= Augustus Daniel =

Sir Augustus Moore Daniel (6 December 1866 – 7 November 1950) was a British curator who served as director of the National Gallery in London from January 1929 to December 1933.

Daniel was born in Preston, Lancashire, the son of Dr. Edward MacManus Daniel. He was educated at Repton School and Trinity College, Cambridge.

As a young man, Daniel travelled abroad studying the attribution of paintings with Roger Fry. He was appointed as a Trustee of the National Gallery in 1925, apparently due to his being a personal friend and golfing partner of the prime minister, Stanley Baldwin.

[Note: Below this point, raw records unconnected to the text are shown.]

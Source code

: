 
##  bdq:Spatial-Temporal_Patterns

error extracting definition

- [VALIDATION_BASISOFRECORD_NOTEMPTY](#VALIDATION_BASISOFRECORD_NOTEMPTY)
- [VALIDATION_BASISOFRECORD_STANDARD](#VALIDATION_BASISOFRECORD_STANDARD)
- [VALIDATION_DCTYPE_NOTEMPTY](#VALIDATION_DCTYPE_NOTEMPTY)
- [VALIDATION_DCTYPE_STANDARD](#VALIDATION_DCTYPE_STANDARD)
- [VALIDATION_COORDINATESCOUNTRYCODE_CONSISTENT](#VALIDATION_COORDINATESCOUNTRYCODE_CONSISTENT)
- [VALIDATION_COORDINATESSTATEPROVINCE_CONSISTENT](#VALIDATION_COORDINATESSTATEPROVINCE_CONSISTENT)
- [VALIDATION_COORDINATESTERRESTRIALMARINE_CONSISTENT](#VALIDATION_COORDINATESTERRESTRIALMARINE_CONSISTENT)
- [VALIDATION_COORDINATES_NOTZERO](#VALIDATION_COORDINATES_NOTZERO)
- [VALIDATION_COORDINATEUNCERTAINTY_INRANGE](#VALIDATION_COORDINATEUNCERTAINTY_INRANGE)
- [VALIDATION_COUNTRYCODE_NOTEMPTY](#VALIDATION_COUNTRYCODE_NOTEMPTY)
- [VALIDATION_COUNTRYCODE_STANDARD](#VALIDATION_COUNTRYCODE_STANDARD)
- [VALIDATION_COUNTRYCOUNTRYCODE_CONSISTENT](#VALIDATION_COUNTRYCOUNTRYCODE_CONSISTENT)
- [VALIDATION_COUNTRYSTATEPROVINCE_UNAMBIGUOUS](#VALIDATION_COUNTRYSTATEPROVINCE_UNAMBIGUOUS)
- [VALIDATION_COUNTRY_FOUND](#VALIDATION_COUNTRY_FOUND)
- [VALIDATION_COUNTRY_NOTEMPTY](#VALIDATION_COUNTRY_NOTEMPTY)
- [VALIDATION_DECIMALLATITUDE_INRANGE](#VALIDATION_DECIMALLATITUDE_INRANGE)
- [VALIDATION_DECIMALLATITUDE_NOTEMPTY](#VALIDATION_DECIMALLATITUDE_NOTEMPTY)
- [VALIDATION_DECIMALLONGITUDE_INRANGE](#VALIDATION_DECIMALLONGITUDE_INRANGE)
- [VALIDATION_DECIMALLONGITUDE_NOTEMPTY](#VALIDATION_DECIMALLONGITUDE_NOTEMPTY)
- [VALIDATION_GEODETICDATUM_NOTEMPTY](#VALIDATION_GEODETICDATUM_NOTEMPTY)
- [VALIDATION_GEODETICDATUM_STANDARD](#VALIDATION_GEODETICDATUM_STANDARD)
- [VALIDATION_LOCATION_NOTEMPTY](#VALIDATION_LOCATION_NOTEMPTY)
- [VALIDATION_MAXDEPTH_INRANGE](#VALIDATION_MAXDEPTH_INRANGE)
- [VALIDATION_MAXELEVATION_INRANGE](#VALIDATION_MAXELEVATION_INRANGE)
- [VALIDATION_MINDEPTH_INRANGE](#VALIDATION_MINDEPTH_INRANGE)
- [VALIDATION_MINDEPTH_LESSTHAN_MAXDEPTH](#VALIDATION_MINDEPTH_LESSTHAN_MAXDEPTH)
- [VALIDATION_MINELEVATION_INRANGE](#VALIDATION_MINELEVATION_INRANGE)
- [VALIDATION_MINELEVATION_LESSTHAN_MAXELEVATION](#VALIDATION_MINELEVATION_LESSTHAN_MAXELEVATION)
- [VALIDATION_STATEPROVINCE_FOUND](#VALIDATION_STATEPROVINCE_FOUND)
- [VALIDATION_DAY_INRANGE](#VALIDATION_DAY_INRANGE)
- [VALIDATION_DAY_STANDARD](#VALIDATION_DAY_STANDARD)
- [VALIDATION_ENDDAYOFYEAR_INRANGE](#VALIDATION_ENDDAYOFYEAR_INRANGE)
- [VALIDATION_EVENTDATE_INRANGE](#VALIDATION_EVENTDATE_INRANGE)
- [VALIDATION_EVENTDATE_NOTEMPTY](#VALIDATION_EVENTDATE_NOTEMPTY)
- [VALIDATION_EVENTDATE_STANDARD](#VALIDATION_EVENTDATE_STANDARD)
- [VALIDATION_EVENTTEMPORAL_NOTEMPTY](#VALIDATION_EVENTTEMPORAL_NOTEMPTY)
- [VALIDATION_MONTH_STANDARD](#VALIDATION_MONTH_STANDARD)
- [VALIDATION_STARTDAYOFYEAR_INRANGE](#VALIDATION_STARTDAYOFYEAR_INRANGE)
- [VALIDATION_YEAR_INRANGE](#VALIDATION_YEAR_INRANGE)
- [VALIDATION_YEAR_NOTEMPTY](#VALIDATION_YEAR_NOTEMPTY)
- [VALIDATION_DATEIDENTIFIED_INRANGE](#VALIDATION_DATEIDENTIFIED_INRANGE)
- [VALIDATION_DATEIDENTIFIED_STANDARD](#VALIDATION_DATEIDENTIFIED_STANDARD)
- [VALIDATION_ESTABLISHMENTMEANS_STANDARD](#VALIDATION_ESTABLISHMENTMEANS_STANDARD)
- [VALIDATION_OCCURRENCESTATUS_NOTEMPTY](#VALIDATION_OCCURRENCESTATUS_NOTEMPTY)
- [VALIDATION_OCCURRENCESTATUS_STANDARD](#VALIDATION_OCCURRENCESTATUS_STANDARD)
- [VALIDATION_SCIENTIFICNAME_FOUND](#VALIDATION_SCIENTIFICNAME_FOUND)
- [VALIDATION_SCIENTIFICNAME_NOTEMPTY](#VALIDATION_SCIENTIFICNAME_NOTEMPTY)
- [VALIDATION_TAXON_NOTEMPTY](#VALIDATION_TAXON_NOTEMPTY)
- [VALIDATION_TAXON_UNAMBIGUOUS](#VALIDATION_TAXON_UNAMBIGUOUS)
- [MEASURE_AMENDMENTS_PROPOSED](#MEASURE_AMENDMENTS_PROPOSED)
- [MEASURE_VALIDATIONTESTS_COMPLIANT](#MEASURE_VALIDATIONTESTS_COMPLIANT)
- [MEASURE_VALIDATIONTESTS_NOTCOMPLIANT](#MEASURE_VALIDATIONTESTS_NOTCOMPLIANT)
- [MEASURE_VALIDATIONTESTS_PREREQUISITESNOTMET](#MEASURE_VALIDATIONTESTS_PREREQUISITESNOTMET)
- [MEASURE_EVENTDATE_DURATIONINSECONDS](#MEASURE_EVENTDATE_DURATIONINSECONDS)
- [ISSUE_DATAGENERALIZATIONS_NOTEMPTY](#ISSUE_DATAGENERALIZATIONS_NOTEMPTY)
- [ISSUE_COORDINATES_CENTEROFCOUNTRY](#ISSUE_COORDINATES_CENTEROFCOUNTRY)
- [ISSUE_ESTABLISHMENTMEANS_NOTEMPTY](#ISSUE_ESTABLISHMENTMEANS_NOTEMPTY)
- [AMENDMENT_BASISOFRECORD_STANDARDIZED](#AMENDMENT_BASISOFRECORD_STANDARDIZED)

His installation as Director in January 1929 is seen as a strike against "experts" and the increasing professionalisation of art history, on the part of the Trustees.

In 1929, the Gallery bought the Wilton Diptych and Titian's group portrait of The Vendramin Family; these are considered the two major purchases of Daniel's directorship. Also that year the highly controversial dealer Joseph Duveen became a Trustee. Jonathan Conlin's history of the National Gallery describes Daniel as a "self-effacing nonentity" but Fry, for one, admired his "terrific energy and intellectual beefiness". Like many directors of the National Gallery, he was a trustee of the Iveagh Bequest.

Daniel was appointed an honorary Fellow of the Royal Institute of British Architects in 1929 and an honorary Litt.D. of Cambridge in 1931. He was appointed a Knight Commander of the Order of the British Empire (KBE) in the 1932 New Year Honours.

In 1904, he married Margery Welsh. He died at his home in London, aged 83.